THE 35.4 MA CHESAPEAKE BAY IMPACT: GLOBAL AND REGIONAL EFFECTS ON POST-IMPACT ENVIRONMENTS AND SEDIMENTATION

Two of the largest Cenozoic impact craters (Chesapeake Bay Impact Structure [CBIS] and Popigai) are late Eocene (~35.4 Ma). The CBIS is well preserved and associated with a major strewn field, yet the environmental and post-impact sedimentation response to this impact is poorly understood. We evaluated the effects of the CBIS impact in three settings: 1) far-field locations evaluating the global response; 2) locations drilled in the annular trough of the CBIS in comparison to “normal” sedimentation in the mid-Atlantic passive margin; and 3) the recently drilled ICDP-USGS corehole at Eyreville, VA that recovered 444 m of post-impact sediments from the deepest part (moat) of the central crater. First-order correlation of microtektites and cpx-spherules to magnetochron C16n.1n at southern ocean Site 1090 yields a magnetochronologic age of ~35.4 Ma, consistent with published radiometric ages. We generated high-resolution stable isotope records at Sites 1090 and 612 (NJ slope) that show: 1) a 0.4-0.5‰ carbon isotope decrease coincident with the impact horizons; and 2) no oxygen isotopic and temperature changes. We suggest this carbon cycle perturbation was global and was directly related to the impactors. We use backstripping to show that CBIS annular trough sedimentation was strongly affected by impact for 7 myr by crustal scale tectonics and the introduction and subsequent removal of a negative thermal anomaly. The area was subsequently dominated by passive margin thermal subsidence overprinted by intervals of regional scale uplift (10' m) and excess subsidence.
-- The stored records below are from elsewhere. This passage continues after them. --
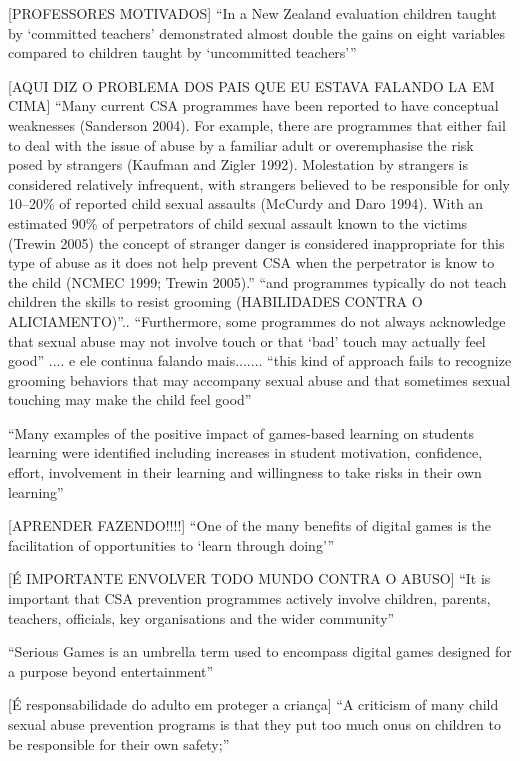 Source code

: [PROFESSORES MOTIVADOS]
``In a New Zealand evaluation children taught by ‘committed teachers’ demonstrated almost double the gains on eight variables compared to children taught by ‘uncommitted teachers’'' \cite{dip2016advancing}

[AQUI DIZ O PROBLEMA DOS PAIS QUE EU ESTAVA FALANDO LA EM CIMA]
``Many current CSA programmes have been reported to have conceptual weaknesses (Sanderson 2004). For example, there are programmes that either fail to deal with the issue of abuse by a familiar adult or overemphasise the risk posed by strangers (Kaufman and Zigler 1992). Molestation by strangers is considered relatively infrequent, with strangers believed to be responsible for only 10–20\% of reported child sexual assaults (McCurdy and Daro 1994). With an estimated 90\% of perpetrators of child sexual assault known to the victims (Trewin 2005) the concept of stranger danger is considered inappropriate for this type of abuse as it does not help prevent CSA when the perpetrator is know to the child (NCMEC 1999; Trewin 2005).''\cite{dip2016advancing} ``and programmes typically do not teach children the skills to resist grooming (HABILIDADES CONTRA O ALICIAMENTO)''.. ``Furthermore, some programmes do not always acknowledge that sexual abuse may not involve touch or that ‘bad’ touch may actually feel good'' .... e ele continua falando mais....... ``this kind of approach fails to recognize grooming behaviors that may accompany sexual abuse and that sometimes sexual touching may make the child feel good''


``Many examples of the positive impact of games-based learning on students learning were identified including increases in student motivation, confidence, effort, involvement in their learning and willingness to take risks in their own learning''\cite{dip2016advancing}

[APRENDER FAZENDO!!!!]
``One of the many benefits of digital games is the facilitation of opportunities to ‘learn through doing’'' \cite{dip2016advancing}

[É IMPORTANTE ENVOLVER TODO MUNDO CONTRA O ABUSO]
``It is important that CSA prevention programmes actively involve children, parents, teachers, officials, key organisations and the wider community''  \cite{dip2016advancing}

``Serious Games is an umbrella term used to encompass digital games designed for a purpose beyond entertainment''\cite{dip2016advancing}

[É responsabilidade do adulto em proteger a criança]
``A criticism of many child sexual abuse prevention programs is that they put too much onus on children to be responsible for their own safety;'' \cite{dip2016advancing}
The Oligocene-lower Miocene is thin regionally, both within and outside of the CBIS, indicating relative uplift compared to NJ and Delaware unrelated to impact. Miocene crater sequences from ca. 18-8 Ma correlate with Delaware and NJ, indicating a dominant control by eustatic change overprinted by excess regional subsidence. The ca. 8-2 Ma marine section is well represented in Virginia, especially in the Eyreville C corehole, versus NJ and Delaware, where it is largely nonmarine or absent. Though cited as evidence for high sea level (>25 meters), preservation of Pliocene sediments in Virginia was due to excess regional subsidence. Future backstripping of the Eyreville corehole will evaluate the post-impact sedimentation history of the deepest part of the CBIS.